HOW TO COMPLETE THIS TASK
Every line containing "hold" should be identified and copied from the data below.

————————

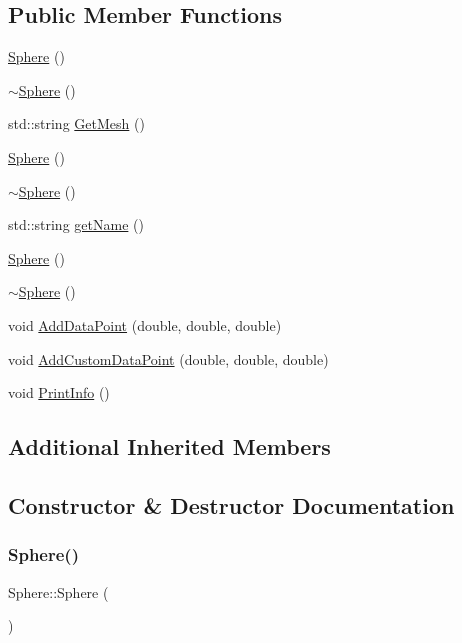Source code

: \subsection*{Public Member Functions}
\begin{DoxyCompactItemize}
\item 
\mbox{\hyperlink{class_sphere_a890a63ff583cb88e7ec4e840b4ef5eb9}{Sphere}} ()
\item 
\mbox{\hyperlink{class_sphere_a569c071e50a3e11f678630ee1a17737e}{$\sim$\+Sphere}} ()
\item 
std\+::string \mbox{\hyperlink{class_sphere_afd7c86e5319c93163781df0e44cbfd49}{Get\+Mesh}} ()
\item 
\mbox{\hyperlink{class_sphere_a890a63ff583cb88e7ec4e840b4ef5eb9}{Sphere}} ()
\item 
\mbox{\hyperlink{class_sphere_a569c071e50a3e11f678630ee1a17737e}{$\sim$\+Sphere}} ()
\item 
std\+::string \mbox{\hyperlink{class_sphere_a173e667086ecd8b9d972e1d6f9885d9d}{get\+Name}} ()
\item 
\mbox{\hyperlink{class_sphere_a890a63ff583cb88e7ec4e840b4ef5eb9}{Sphere}} ()
\item 
\mbox{\hyperlink{class_sphere_a569c071e50a3e11f678630ee1a17737e}{$\sim$\+Sphere}} ()
\item 
void \mbox{\hyperlink{class_sphere_a6ee40854809d5d82480eabdbd677432f}{Add\+Data\+Point}} (double, double, double)
\item 
void \mbox{\hyperlink{class_sphere_a5990e060e4c7244b7fc57f0c2f675bf1}{Add\+Custom\+Data\+Point}} (double, double, double)
\item 
void \mbox{\hyperlink{class_sphere_ac985fbbf5615eeec9252d2e6e9fc7fdf}{Print\+Info}} ()
\end{DoxyCompactItemize}
\subsection*{Additional Inherited Members}


\subsection{Constructor \& Destructor Documentation}
\mbox{\label{class_sphere_a890a63ff583cb88e7ec4e840b4ef5eb9}} 
\subsubsection{\texorpdfstring{Sphere()}{Sphere()}\hspace{0.1cm}{\footnotesize\ttfamily [1/3]}}
{\footnotesize\ttfamily Sphere\+::\+Sphere (\begin{DoxyParamCaption}{ }\end{DoxyParamCaption})}

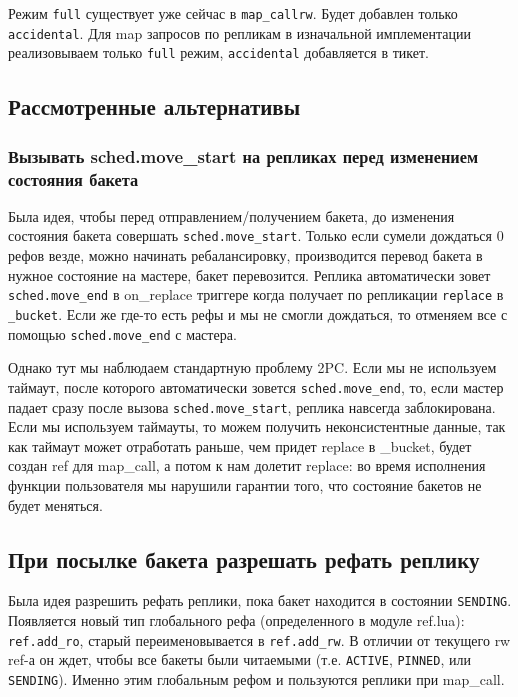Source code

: Режим \texttt{full} существует уже сейчас в \texttt{map\_callrw}. Будет
добавлен только \texttt{accidental}. Для map запросов по репликам в изначальной
имплементации реализовываем только \texttt{full} режим, \texttt{accidental}
добавляется в тикет.

\subsection{Рассмотренные альтернативы}

\subsubsection*{Вызывать sched.move\_start на репликах перед изменением состояния бакета}

Была идея, чтобы перед отправлением/получением бакета, до изменения состояния
бакета совершать \texttt{sched.move\_start}. Только если сумели дождаться 0
рефов везде, можно начинать ребалансировку, производится перевод бакета в
нужное состояние на мастере, бакет перевозится. Реплика автоматически зовет
\texttt{sched.move\_end} в on\_replace триггере когда получает по репликации
\texttt{replace} в \texttt{\_bucket}. Если же где-то есть рефы и мы не смогли
дождаться, то отменяем все с помощью \texttt{sched.move\_end} с мастера.

Однако тут мы наблюдаем стандартную проблему 2PC. Если мы не используем
таймаут, после которого автоматически зовется \texttt{sched.move\_end}, то,
если мастер падает сразу после вызова \texttt{sched.move\_start}, реплика
навсегда заблокирована. Если мы используем таймауты, то можем получить
неконсистентные данные, так как таймаут может отработать раньше, чем придет
replace в \_bucket, будет создан ref для map\_call, а потом к нам долетит
replace: во время исполнения функции пользователя мы нарушили гарантии того,
что состояние бакетов не будет меняться.

\subsection*{При посылке бакета разрешать рефать реплику}

Была идея разрешить рефать реплики, пока бакет находится в состоянии
\texttt{SENDING}. Появляется новый тип глобального рефа (определенного в модуле
ref.lua): \texttt{ref.add\_ro}, старый переименовывается в
\texttt{ref.add\_rw}. В отличии от текущего rw ref-а он ждет, чтобы все бакеты
были читаемыми (т.е. \texttt{ACTIVE}, \texttt{PINNED}, или \texttt{SENDING}).
Именно этим глобальным рефом и пользуются реплики при map\_call.

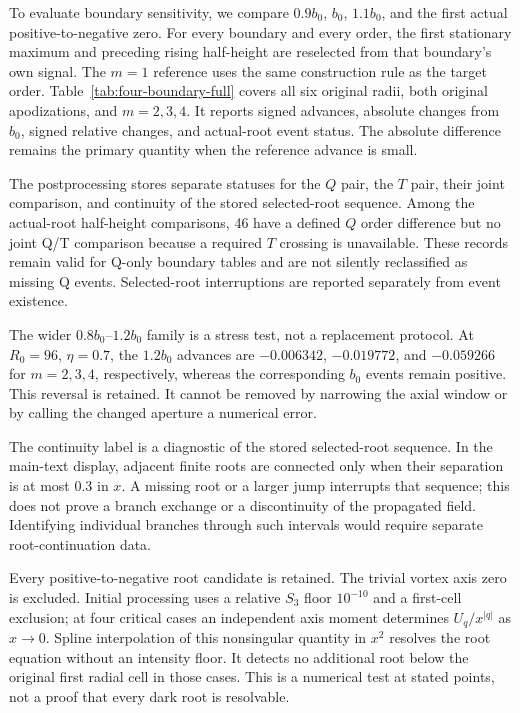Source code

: To evaluate boundary sensitivity, we compare $0.9b_0$, $b_0$, $1.1b_0$,
and the first actual positive-to-negative zero. For every boundary and every
order, the first stationary maximum and preceding rising half-height are
reselected from that boundary's own signal. The $m=1$ reference uses the
same construction rule as the target order. Table~\ref{tab:four-boundary-full}
covers all six original radii, both original apodizations, and $m=2,3,4$.
It reports signed advances, absolute changes from $b_0$, signed relative
changes, and actual-root event status. The absolute difference remains the
primary quantity when the reference advance is small.

The postprocessing stores separate statuses for the $Q$ pair, the $T$ pair,
their joint comparison, and continuity of the stored selected-root sequence. Among the
actual-root half-height comparisons, 46 have a defined $Q$ order difference
but no joint Q/T comparison because a required $T$ crossing is unavailable.
These records remain valid for Q-only boundary tables and are not silently
reclassified as missing Q events. Selected-root interruptions are reported separately
from event existence.

The wider $0.8b_0$--$1.2b_0$ family is a stress test, not a replacement
protocol. At $R_0=96$, $\eta=0.7$, the $1.2b_0$ advances are
$-0.006342$, $-0.019772$, and $-0.059266$ for $m=2,3,4$, respectively,
whereas the corresponding $b_0$ events remain positive. This reversal is
retained. It cannot be removed by narrowing the axial window or by calling
the changed aperture a numerical error.

The continuity label is a diagnostic of the stored selected-root sequence.
In the main-text display, adjacent finite roots are connected only when their
separation is at most 0.3 in $x$. A missing root or a larger jump interrupts
that sequence; this does not prove a branch exchange or a discontinuity of
the propagated field. Identifying individual branches through such intervals
would require separate root-continuation data.



Every positive-to-negative root candidate is retained. The trivial vortex
axis zero is excluded. Initial processing uses a relative $S_3$ floor
$10^{-10}$ and a first-cell exclusion; at four critical cases an
independent axis moment determines $U_q/x^{|q|}$ as $x\to0$.
Spline interpolation of this nonsingular quantity in $x^2$ resolves the
root equation without an intensity floor. It detects no additional root
below the original first radial cell in those cases. This is a numerical
test at stated points, not a proof that every dark root is resolvable.

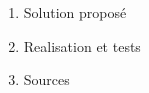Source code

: \begin{enumerate}
	\item{Solution proposé}
	\item{Realisation et tests}
	\item{Sources}

\end{enumerate}
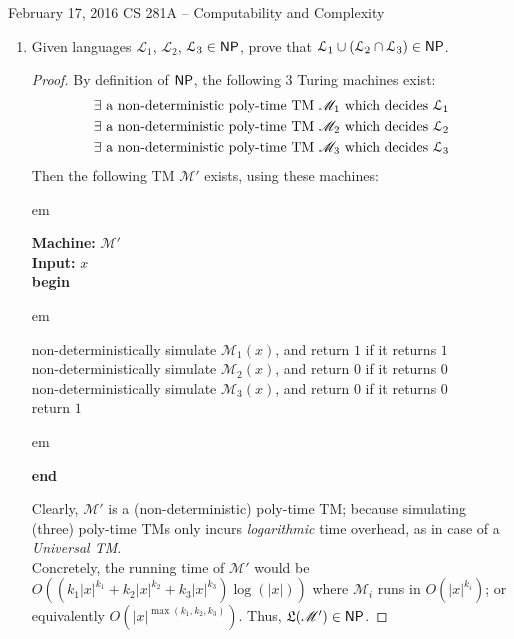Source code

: \documentclass[usletter]{article}
\newcommand {\langset}[1]      {\ensuremath{\mathcal{#1}}}
\newcommand {\machine}[1]      {\ensuremath{\mathscr{#1}}}
\newcommand {\langfunc}        {\ensuremath{\mathfrak{L}}}
\newcommand {\family}[1]       {\ensuremath{\textnormal{\textsf{#1}}}}
\newcommand {\term}[1]      {\textit{#1}}
\newcommand {\indpar}[1]   {
  \par\leftskip=#1em
  \noindent\ignorespaces
}
\newenvironment{turing}[2] {
  \smallskip
  \indpar{2}
  \textbf{Machine:} #1\\
  \textbf{Input:} $#2$\\[5pt]
  \textbf{begin}
  \parskip=0pt
  \indpar{3}
}{
  \indpar{2}
  \textbf{end}
  \par\medskip
}
\newcommand {\langL}          {\langset{L}}
\newcommand {\machineM}       {\machine{M}}
\begin{document}
 {February 17, 2016}
            {CS 281A -- Computability and Complexity}

\begin{enumerate}
  \item Given languages $\langL_1$, $\langL_2$, $\langL_3 \in \family{NP}$,
        prove that $\langL_1 \cup (\langL_2 \cap \langL_3) \in \family{NP}$.
  \begin{proof}
    By definition of \family{NP}, the following $3$ Turing machines exist:
    \begin{align}
      \label{q1_m1} \exists \textnormal{ a non-deterministic poly-time TM }
                      \machineM_1 \textnormal{ which decides } \langL_1 \\
      \label{q1_m2} \exists \textnormal{ a non-deterministic poly-time TM }
                      \machineM_2 \textnormal{ which decides } \langL_2 \\
      \label{q1_m3} \exists \textnormal{ a non-deterministic poly-time TM }
                      \machineM_3 \textnormal{ which decides } \langL_3
    \end{align}
    Then the following TM $\machineM'$ exists, using these machines:
    \begin{turing}{$\machineM'$}{x}
      non-deterministically simulate $\machineM_1(x)$,
        and return $1$ if it returns $1$ \\
      non-deterministically simulate $\machineM_2(x)$,
        and return $0$ if it returns $0$ \\
      non-deterministically simulate $\machineM_3(x)$,
        and return $0$ if it returns $0$ \\
      return $1$
    \end{turing}
    Clearly, $\machineM'$ is a (non-deterministic) poly-time TM;
    because simulating (three) poly-time TMs only incurs \textit{logarithmic}
    time overhead, as in case of a \term{Universal TM}. \\
    Concretely, the running time of $\machineM'$ would be
    $O((k_1 |x|^{k_1} + k_2 |x|^{k_2} + k_3 |x|^{k_3}) \log(|x|))$
    where $\machineM_i$ runs in $O(|x|^{k_i})$;
    or equivalently $O(|x|^{\max(k_1, k_2, k_3)})$.
    Thus, $\langfunc(\machineM') \in \family{NP}$.


\end{proof}
\end{enumerate}
\end{document}
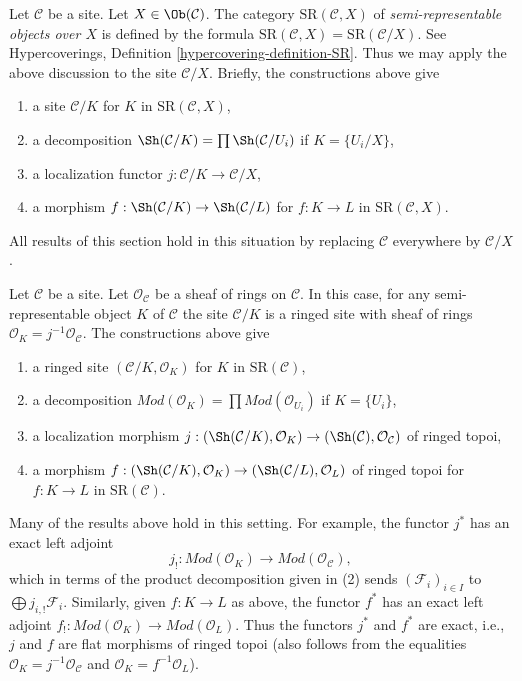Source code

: \begin{remark}
\label{remark-semi-representable-over-object}
Let $\mathcal{C}$ be a site. Let $X \in \Ob(\mathcal{C})$.
The category $\text{SR}(\mathcal{C}, X)$
of {\it semi-representable objects over $X$}
is defined by the formula
$\text{SR}(\mathcal{C}, X) = \text{SR}(\mathcal{C}/X)$.
See Hypercoverings, Definition \ref{hypercovering-definition-SR}.
Thus we may apply the above discussion to the site
$\mathcal{C}/X$. Briefly, the constructions above give
\begin{enumerate}
\item a site $\mathcal{C}/K$ for $K$ in $\text{SR}(\mathcal{C}, X)$,
\item a decomposition
$\Sh(\mathcal{C}/K) = \prod \Sh(\mathcal{C}/U_i)$ if $K = \{U_i/X\}$,
\item a localization functor $j : \mathcal{C}/K \to \mathcal{C}/X$,
\item a morphism $f : \Sh(\mathcal{C}/K) \to \Sh(\mathcal{C}/L)$
for $f : K \to L$ in $\text{SR}(\mathcal{C}, X)$.
\end{enumerate}
All results of this section hold in this situation by replacing
$\mathcal{C}$ everywhere by $\mathcal{C}/X$.
\end{remark}

\begin{remark}
\label{remark-semi-representable-ringed}
Let $\mathcal{C}$ be a site. Let $\mathcal{O}_\mathcal{C}$
be a sheaf of rings on $\mathcal{C}$. In this case, for any
semi-representable object $K$ of $\mathcal{C}$ the site
$\mathcal{C}/K$ is a ringed site with sheaf
of rings $\mathcal{O}_K = j^{-1}\mathcal{O}_\mathcal{C}$.
The constructions above give
\begin{enumerate}
\item a ringed site $(\mathcal{C}/K, \mathcal{O}_K)$
for $K$ in $\text{SR}(\mathcal{C})$,
\item a decomposition
$\textit{Mod}(\mathcal{O}_K) =
\prod \textit{Mod}(\mathcal{O}_{U_i})$ if $K = \{U_i\}$,
\item a localization morphism
$j : (\Sh(\mathcal{C}/K), \mathcal{O}_K) \to
(\Sh(\mathcal{C}), \mathcal{O}_\mathcal{C})$
of ringed topoi,
\item a morphism
$f : (\Sh(\mathcal{C}/K), \mathcal{O}_K) \to
(\Sh(\mathcal{C}/L), \mathcal{O}_L)$ of ringed topoi
for $f : K \to L$ in $\text{SR}(\mathcal{C})$.
\end{enumerate}
Many of the results above hold in this setting. For example, the
functor $j^*$ has an exact left adjoint
$$
j_! : \textit{Mod}(\mathcal{O}_K) \to \textit{Mod}(\mathcal{O}_\mathcal{C}),
$$
which in terms of the product decomposition given in (2) sends
$(\mathcal{F}_i)_{i \in I}$ to $\bigoplus j_{i, !}\mathcal{F}_i$.
Similarly, given $f : K \to L$ as above, the functor $f^*$ has
an exact left adjoint
$f_! : \textit{Mod}(\mathcal{O}_K) \to \textit{Mod}(\mathcal{O}_L)$.
Thus the functors $j^*$ and $f^*$ are exact, i.e.,
$j$ and $f$ are flat morphisms of ringed topoi (also follows
from the equalities $\mathcal{O}_K = j^{-1}\mathcal{O}_\mathcal{C}$
and $\mathcal{O}_K = f^{-1}\mathcal{O}_L$).
\end{remark}

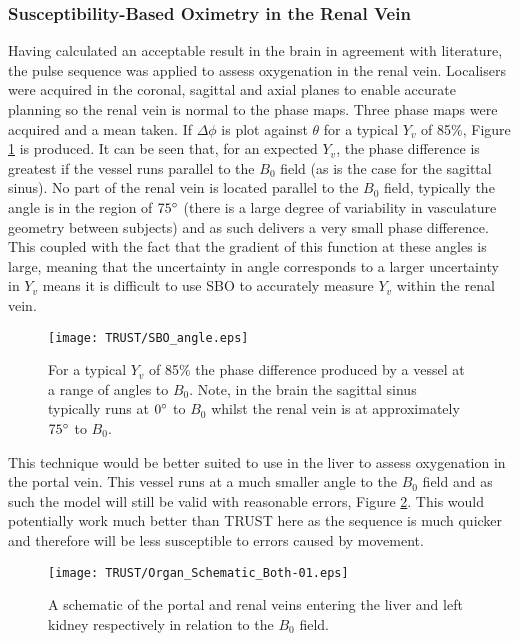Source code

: \subsubsection{Susceptibility-Based Oximetry in the Renal Vein}
Having calculated an acceptable result in the brain in agreement with literature, the pulse sequence was applied to assess oxygenation in the renal vein. Localisers were acquired in the coronal, sagittal and axial planes to enable accurate planning so the renal vein is normal to the phase maps. Three phase maps were acquired and a mean taken. If $\Delta \phi$ is plot against $\theta$ for a typical $Y_v$ of 85\%, Figure \ref{fig:SBO_kidney} is produced. It can be seen that, for an expected $Y_v$, the phase difference is greatest if the vessel runs parallel to the $B_0$ field (as is the case for the sagittal sinus). No part of the renal vein is located parallel to the $B_0$ field, typically the angle is in the region of $75\degree$ (there is a large degree of variability in vasculature geometry between subjects) and as such delivers a very small phase difference. This coupled with the fact that the gradient of this function at these angles is large, meaning that the uncertainty in angle corresponds to a larger uncertainty in $Y_v$ means it is difficult to use \ac{SBO} to accurately measure $Y_v$ within the renal vein.

\begin{figure}[H]
	\centering
	\texttt{[image: TRUST/SBO\_angle.eps]}
	\caption{For a typical $Y_v$ of 85\% the phase difference produced by a vessel at a range of angles to $B_0$. Note, in the brain the sagittal sinus typically runs at $0\degree$ to $B_0$ whilst the renal vein is at approximately $75\degree$ to $B_0$.}
	\label{fig:SBO_kidney}	
\end{figure}
This technique would be better suited to use in the liver to assess oxygenation in the portal vein. This vessel runs at a much smaller angle to the $B_0$ field and as such the model will still be valid with reasonable errors, Figure \ref{fig:PV}. This would potentially work much better than \ac{TRUST} here as the sequence is much quicker and therefore will be less susceptible to errors caused by movement.

\begin{figure}[H]
	\centering
	\texttt{[image: TRUST/Organ\_Schematic\_Both-01.eps]}
	\caption{A schematic of the portal and renal veins entering the liver and left kidney respectively in relation to the $B_0$ field.}
	\label{fig:PV}	
\end{figure}

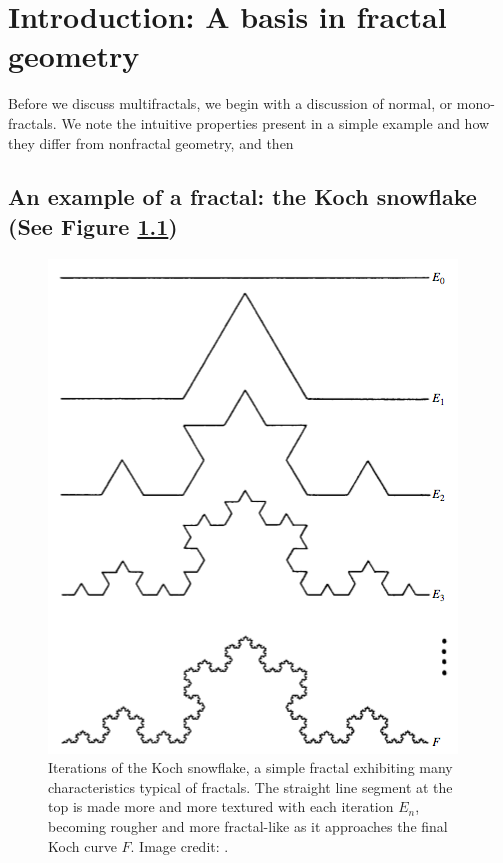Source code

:
\chapter{Introduction: A basis in fractal geometry} %

\label{Chapter1} %



Before we discuss multifractals, we begin with a discussion of normal, or mono-fractals. We note the intuitive properties present in a simple example and how they differ from nonfractal geometry, and then 

\section{An example of a fractal: the Koch snowflake (See Figure \ref{fig:kochcurve})}
\begin{figure}
\centering
\includegraphics[scale=0.5]{Chapters/Figures/Kochcurve.png} 
\caption[Koch Curve]{Iterations of the Koch snowflake, a simple fractal exhibiting many characteristics typical of fractals. The straight line segment at the top is made more and more textured with each iteration $E_{n}$, becoming rougher and more fractal-like as it approaches the final Koch curve $F$. Image credit: \citep{fractaltextbook}. }\label{fig:kochcurve}
\end{figure}

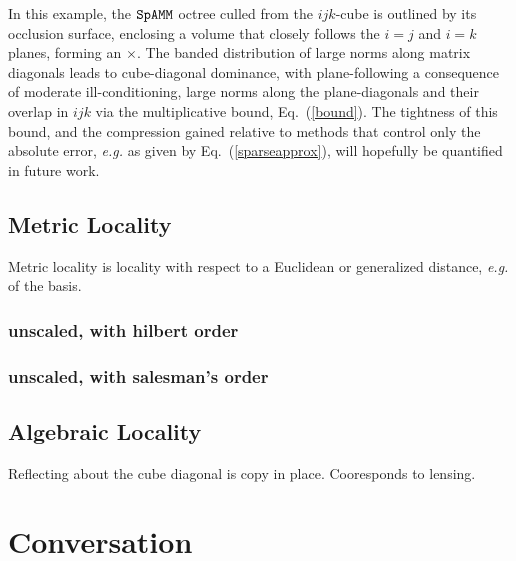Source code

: \documentclass[letterpaper,twocolumn,amsmath,amsfont,amssymb,english,aps,jcp,preprintnumbers,groupaddress,nofootinbib,tightenlines]{revtex4}
\begin{document}
In this example, the $\tt SpAMM$ octree culled from the $ijk$-cube is outlined by its occlusion surface, enclosing 
a volume that closely follows the $i=j$ and $i=k$ planes, forming an $\times$.  The banded distribution
of large norms along  matrix diagonals leads to cube-diagonal dominance, with plane-following 
a consequence of moderate ill-conditioning,  large norms along the plane-diagonals and their overlap in $ijk$
via the multiplicative bound, Eq.~(\ref{bound}). The tightness of this bound, and the compression gained relative
to  methods that control only the absolute error, {\em e.g.} as given by Eq.~(\ref{sparseapprox}), will hopefully
be quantified in future work. 



\subsection{Metric Locality} 
Metric locality is locality with respect to a Euclidean or generalized distance, {\em e.g.} of the basis.  

\subsubsection{unscaled, with hilbert order}

\subsubsection{unscaled, with salesman's order}

\subsection{Algebraic  Locality} 

Reflecting about the cube diagonal is copy in place.  Cooresponds to lensing. 


\section{Conversation}



\end{document}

————————

RESPONSE
All results of this section hold in this situation by replacing
Many of the results above hold in this setting. For example, the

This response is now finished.